Wednesday, November 11, 2009

They're never gonna kill my cockney pride

In 1971 the Kinks jumped ship from Pye/Reprise records to RCA. And the first product from that move was Muswell Hillbillies, possibly the most surprising change of pace by any major long term rock band. The production is pared down to bare bones. Musically there are big changes too - the harpsichord is out, the electronic organ is in. Complex harmonies are replaced by sing-along choruses. But this is not a simple record by any means. The Kinks as a band had never played together so well before. There is a relaxed yet intense vibe, and the entire album holds together as a single piece. Perhaps the prospect of finally being paid some decent money for their troubles brought this about, but regardless of the genesis, the band delivers in spades.

The lyrics are also tighter and focused like a laser on the ills of modern society. Ray's singing takes on a whole new dimension. For each song he has devised a sound specific to the content therein. It works beautifully for me, but it does require shedding all my conceptions and expectations from what came before. This is a new Kinks.

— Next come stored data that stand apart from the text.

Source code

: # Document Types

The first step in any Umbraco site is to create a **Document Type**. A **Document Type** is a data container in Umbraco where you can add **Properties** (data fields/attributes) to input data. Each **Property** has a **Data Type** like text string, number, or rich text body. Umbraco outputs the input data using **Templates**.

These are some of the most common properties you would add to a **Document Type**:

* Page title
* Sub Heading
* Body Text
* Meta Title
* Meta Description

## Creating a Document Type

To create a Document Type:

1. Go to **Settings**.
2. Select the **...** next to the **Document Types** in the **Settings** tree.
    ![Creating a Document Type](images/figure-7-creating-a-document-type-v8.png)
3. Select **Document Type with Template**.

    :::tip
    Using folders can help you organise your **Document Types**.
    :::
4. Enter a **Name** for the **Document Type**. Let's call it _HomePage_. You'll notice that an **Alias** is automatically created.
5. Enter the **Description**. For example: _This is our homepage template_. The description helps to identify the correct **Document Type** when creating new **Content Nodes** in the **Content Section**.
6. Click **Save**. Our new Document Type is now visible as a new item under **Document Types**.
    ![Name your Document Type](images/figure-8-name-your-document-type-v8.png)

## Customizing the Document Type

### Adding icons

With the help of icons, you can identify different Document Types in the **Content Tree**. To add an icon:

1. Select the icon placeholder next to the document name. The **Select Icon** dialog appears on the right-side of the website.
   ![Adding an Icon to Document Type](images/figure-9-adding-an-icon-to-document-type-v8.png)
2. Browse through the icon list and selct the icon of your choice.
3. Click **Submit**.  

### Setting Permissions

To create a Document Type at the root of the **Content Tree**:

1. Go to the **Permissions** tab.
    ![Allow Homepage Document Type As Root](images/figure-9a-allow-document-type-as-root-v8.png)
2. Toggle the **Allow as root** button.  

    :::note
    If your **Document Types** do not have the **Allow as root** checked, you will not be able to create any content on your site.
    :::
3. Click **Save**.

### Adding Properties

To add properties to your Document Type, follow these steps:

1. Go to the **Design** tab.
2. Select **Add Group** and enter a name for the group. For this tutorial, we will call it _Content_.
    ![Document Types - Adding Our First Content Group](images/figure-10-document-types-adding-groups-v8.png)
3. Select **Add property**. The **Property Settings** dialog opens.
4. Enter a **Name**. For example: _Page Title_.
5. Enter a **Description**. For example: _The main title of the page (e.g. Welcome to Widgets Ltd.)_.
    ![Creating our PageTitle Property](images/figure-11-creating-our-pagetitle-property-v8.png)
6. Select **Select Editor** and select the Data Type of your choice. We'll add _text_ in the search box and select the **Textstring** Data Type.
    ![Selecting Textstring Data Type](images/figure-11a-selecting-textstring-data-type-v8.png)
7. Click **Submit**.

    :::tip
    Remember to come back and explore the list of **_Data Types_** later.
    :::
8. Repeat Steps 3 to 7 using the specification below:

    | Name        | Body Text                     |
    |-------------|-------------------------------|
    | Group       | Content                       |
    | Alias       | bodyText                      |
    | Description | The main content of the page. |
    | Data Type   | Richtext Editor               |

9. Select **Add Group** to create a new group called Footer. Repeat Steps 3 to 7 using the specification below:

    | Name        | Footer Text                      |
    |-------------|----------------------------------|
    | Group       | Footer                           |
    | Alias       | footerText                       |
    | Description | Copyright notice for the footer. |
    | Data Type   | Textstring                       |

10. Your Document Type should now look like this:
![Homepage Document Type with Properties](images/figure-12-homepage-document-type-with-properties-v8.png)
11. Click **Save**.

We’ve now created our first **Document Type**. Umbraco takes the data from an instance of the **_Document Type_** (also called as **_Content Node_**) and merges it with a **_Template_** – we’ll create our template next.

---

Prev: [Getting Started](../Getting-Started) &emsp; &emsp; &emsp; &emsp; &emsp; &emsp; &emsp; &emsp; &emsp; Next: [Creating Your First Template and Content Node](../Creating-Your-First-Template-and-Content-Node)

20th Century Man is the lead off track, and serves as a blueprint for what is to follow. Listen to the chugging acoustic guitar lick after a brief intro, then kick into high gear when the drums enter. Midway through the electric guitar enters and a middle section begins. It is unearthly in its beauty. The melody has the clarity of an old English folksong. And Ray gets down to the dirty details of the cause of his melancholy:

I was born in a welfare state
Ruled by bureaucracy
Controlled by civil servants
And people dressed in grey
Got no privacy, got no liberty
Cos the twentieth century people
Took it all away from me.

1 comment:

Holly A Hughes said...

My favorite Kinks album ever -- a perfect marriage of great songwriting, instrumental skill, and a slice of social history (not to mention being a Davies family scrapbook). Thanks for writing about it!